= Beginning of Section =
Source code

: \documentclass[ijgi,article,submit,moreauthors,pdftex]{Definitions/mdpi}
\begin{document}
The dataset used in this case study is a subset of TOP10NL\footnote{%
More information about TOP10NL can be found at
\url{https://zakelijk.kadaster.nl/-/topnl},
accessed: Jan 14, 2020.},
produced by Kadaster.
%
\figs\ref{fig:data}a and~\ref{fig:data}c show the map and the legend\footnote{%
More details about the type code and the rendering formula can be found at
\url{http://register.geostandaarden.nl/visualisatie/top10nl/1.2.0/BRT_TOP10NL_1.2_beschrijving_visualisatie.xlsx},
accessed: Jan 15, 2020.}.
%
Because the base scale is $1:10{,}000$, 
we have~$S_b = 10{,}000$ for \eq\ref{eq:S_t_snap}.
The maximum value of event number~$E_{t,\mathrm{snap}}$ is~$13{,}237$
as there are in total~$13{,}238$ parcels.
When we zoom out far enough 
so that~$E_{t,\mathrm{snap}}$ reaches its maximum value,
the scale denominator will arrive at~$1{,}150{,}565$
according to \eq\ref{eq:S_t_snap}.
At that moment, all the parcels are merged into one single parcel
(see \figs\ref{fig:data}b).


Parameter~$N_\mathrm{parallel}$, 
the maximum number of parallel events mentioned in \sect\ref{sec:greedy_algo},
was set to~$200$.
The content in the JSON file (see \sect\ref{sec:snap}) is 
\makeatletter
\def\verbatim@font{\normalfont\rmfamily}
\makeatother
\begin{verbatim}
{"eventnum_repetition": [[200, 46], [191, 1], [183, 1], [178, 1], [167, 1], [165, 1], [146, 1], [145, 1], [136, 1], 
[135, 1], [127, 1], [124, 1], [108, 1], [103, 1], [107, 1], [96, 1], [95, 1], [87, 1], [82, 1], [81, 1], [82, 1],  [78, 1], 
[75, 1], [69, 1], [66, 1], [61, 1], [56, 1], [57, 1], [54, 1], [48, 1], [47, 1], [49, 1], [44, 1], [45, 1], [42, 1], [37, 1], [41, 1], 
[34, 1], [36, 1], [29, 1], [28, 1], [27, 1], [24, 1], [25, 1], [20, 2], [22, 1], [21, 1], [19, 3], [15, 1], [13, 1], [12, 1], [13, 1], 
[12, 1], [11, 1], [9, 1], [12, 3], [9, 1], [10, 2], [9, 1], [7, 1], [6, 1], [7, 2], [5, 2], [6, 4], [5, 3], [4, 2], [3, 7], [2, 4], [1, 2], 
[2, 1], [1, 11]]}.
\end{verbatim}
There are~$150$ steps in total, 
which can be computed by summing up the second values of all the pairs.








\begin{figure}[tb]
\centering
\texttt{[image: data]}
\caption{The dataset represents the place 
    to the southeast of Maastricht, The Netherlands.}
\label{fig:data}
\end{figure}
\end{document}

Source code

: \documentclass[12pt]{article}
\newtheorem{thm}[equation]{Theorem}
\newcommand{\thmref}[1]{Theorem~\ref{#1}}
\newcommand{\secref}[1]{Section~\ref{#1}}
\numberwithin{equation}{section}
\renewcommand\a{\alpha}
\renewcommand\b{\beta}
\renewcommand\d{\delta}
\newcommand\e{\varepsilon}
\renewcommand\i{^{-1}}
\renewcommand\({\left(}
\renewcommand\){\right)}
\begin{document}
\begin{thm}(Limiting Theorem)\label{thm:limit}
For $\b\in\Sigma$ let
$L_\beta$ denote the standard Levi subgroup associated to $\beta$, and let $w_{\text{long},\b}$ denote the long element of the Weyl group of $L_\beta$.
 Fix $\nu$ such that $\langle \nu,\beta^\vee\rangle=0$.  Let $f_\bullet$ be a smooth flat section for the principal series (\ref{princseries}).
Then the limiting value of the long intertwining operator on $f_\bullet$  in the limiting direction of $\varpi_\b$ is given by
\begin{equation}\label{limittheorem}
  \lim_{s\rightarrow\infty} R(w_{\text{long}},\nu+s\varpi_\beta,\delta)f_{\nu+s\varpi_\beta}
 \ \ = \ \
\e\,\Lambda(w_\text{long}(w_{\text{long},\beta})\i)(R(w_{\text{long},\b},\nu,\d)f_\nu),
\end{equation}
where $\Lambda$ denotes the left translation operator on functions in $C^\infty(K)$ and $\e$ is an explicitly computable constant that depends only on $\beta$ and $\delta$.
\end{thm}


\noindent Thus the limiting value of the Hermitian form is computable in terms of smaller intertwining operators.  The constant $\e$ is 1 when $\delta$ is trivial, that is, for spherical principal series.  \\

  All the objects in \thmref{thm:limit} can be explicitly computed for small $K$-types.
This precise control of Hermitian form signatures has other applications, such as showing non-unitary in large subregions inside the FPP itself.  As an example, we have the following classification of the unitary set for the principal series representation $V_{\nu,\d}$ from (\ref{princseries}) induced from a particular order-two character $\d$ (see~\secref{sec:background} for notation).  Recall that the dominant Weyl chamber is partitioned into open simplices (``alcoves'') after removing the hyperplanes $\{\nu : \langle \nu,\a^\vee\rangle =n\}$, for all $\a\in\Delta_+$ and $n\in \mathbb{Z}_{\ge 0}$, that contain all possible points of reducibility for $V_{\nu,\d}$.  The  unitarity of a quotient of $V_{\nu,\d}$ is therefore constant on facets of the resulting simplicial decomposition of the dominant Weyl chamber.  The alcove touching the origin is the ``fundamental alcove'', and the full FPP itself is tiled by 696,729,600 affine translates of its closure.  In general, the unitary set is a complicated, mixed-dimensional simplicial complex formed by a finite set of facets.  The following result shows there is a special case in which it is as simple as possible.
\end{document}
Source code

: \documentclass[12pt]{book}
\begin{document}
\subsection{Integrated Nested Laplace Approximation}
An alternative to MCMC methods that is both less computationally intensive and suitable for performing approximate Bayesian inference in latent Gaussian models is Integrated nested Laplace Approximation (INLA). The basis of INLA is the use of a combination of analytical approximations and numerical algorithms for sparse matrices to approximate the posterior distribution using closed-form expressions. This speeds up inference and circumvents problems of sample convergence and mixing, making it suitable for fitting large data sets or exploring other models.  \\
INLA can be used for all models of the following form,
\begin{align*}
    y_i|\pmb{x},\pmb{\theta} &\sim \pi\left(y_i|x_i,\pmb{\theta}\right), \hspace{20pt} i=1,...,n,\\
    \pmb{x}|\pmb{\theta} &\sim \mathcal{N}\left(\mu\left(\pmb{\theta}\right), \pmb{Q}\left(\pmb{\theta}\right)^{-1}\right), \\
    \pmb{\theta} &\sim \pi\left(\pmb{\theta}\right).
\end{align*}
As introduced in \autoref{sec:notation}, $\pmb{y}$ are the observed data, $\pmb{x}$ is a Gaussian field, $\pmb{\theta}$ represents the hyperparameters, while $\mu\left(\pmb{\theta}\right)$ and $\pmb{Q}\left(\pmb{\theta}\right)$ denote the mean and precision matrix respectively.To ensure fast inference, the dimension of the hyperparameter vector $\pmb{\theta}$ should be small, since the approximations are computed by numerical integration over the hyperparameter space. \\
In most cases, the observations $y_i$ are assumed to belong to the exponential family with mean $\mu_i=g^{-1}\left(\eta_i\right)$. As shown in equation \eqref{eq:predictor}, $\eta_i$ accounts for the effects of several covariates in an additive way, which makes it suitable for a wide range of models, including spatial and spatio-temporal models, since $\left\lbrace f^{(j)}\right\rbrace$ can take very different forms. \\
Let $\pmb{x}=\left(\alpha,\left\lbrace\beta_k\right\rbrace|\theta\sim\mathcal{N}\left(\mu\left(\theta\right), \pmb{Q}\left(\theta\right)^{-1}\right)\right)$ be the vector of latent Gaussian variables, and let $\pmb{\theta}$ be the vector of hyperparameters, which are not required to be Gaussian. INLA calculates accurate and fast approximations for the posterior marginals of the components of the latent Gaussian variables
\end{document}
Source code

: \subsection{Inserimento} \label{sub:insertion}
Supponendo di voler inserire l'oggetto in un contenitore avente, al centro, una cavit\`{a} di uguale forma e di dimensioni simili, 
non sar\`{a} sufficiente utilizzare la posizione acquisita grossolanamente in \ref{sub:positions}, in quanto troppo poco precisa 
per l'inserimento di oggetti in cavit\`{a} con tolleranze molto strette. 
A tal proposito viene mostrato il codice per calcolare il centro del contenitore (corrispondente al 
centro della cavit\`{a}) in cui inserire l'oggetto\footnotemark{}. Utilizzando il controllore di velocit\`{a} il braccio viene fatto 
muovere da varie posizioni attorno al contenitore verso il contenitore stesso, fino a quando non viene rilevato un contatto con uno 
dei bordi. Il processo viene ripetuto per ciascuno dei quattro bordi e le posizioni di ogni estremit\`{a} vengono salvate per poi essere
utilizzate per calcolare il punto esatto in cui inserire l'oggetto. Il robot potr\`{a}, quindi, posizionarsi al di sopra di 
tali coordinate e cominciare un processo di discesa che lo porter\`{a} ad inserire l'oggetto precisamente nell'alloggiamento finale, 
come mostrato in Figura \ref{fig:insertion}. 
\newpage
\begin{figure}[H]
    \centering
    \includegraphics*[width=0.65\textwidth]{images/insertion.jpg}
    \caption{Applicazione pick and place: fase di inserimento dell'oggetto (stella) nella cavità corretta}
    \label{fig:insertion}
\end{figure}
= End of Section =
= Beginning of Section =
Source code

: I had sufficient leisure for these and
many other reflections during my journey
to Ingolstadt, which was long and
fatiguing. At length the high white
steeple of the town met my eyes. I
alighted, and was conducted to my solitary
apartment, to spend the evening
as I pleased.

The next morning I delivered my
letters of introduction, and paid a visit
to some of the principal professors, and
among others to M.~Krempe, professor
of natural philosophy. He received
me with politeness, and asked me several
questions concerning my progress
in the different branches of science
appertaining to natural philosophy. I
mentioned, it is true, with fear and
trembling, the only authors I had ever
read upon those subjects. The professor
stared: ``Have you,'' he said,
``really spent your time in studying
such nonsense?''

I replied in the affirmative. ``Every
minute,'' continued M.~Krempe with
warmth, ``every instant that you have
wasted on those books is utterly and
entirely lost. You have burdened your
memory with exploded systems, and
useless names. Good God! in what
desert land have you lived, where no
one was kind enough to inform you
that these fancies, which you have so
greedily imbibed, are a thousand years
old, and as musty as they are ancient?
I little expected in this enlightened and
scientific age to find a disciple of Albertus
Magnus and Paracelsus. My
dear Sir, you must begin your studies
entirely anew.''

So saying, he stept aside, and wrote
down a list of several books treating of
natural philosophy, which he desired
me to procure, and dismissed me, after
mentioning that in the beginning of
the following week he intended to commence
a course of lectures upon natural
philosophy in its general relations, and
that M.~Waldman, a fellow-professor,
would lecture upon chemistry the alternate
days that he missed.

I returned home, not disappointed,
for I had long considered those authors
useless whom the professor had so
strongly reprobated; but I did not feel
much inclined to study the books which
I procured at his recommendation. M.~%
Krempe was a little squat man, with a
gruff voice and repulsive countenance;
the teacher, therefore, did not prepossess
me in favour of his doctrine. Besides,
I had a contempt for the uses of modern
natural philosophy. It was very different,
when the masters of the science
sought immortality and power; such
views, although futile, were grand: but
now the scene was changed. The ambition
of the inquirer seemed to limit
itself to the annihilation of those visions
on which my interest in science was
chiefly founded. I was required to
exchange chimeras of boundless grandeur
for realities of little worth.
= End of Section =
= Beginning of Section =
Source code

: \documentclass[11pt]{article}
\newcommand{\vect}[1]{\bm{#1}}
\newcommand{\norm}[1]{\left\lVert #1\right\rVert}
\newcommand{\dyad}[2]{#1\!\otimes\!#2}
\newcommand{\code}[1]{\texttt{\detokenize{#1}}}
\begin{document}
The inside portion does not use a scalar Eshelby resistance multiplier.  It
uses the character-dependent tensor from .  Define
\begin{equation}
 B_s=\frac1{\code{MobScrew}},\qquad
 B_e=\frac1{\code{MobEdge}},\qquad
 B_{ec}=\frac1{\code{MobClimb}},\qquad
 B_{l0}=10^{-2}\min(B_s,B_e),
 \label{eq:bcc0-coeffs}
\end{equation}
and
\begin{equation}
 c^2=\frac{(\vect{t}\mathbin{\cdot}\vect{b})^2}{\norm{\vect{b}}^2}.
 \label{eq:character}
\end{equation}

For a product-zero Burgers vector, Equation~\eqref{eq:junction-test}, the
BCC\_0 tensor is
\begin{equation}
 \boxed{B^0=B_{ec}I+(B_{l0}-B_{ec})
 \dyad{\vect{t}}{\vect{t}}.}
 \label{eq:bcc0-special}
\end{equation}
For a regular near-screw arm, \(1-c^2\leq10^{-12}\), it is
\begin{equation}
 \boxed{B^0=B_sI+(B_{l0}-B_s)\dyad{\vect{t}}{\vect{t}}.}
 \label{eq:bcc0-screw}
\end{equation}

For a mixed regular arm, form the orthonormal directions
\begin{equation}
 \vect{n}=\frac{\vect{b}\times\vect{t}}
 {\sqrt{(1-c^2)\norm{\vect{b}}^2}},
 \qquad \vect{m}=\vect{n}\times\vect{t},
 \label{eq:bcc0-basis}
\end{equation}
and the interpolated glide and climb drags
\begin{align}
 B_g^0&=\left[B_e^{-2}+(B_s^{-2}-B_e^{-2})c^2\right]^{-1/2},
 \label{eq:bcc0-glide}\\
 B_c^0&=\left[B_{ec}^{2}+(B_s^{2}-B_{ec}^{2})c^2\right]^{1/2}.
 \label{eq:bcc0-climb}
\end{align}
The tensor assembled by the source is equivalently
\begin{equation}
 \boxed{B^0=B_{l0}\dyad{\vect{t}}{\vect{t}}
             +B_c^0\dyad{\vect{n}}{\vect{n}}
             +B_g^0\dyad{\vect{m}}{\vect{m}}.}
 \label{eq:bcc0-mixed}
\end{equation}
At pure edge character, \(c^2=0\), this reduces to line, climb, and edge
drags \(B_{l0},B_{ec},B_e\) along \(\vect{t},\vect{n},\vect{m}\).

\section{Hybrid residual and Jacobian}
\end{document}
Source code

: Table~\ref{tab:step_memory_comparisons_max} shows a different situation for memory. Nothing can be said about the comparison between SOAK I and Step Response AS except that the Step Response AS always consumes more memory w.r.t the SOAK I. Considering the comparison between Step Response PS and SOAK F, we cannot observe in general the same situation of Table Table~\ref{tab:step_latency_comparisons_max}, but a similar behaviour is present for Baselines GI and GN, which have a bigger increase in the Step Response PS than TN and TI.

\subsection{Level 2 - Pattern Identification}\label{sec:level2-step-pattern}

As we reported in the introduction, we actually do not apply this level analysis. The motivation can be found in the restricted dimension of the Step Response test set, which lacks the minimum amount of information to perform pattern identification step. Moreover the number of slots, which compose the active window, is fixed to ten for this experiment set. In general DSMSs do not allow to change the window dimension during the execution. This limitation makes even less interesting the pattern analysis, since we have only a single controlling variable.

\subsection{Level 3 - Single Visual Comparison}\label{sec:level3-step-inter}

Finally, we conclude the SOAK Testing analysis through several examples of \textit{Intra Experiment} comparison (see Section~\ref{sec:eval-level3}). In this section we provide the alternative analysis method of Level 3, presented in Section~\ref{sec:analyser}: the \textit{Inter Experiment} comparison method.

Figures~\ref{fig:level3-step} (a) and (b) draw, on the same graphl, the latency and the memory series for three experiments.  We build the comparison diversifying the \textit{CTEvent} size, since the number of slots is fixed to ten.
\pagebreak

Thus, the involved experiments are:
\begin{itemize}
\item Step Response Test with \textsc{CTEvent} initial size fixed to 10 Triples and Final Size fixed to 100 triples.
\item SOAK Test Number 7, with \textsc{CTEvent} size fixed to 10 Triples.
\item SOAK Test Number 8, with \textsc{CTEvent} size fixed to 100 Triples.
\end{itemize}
= End of Section =
▸ **TASK**
Take every line from the records above that has the word "align" and copy it.

▸ **TASK RESPONSE**
\begin{align*}
\end{align*}
\begin{align}
\end{align}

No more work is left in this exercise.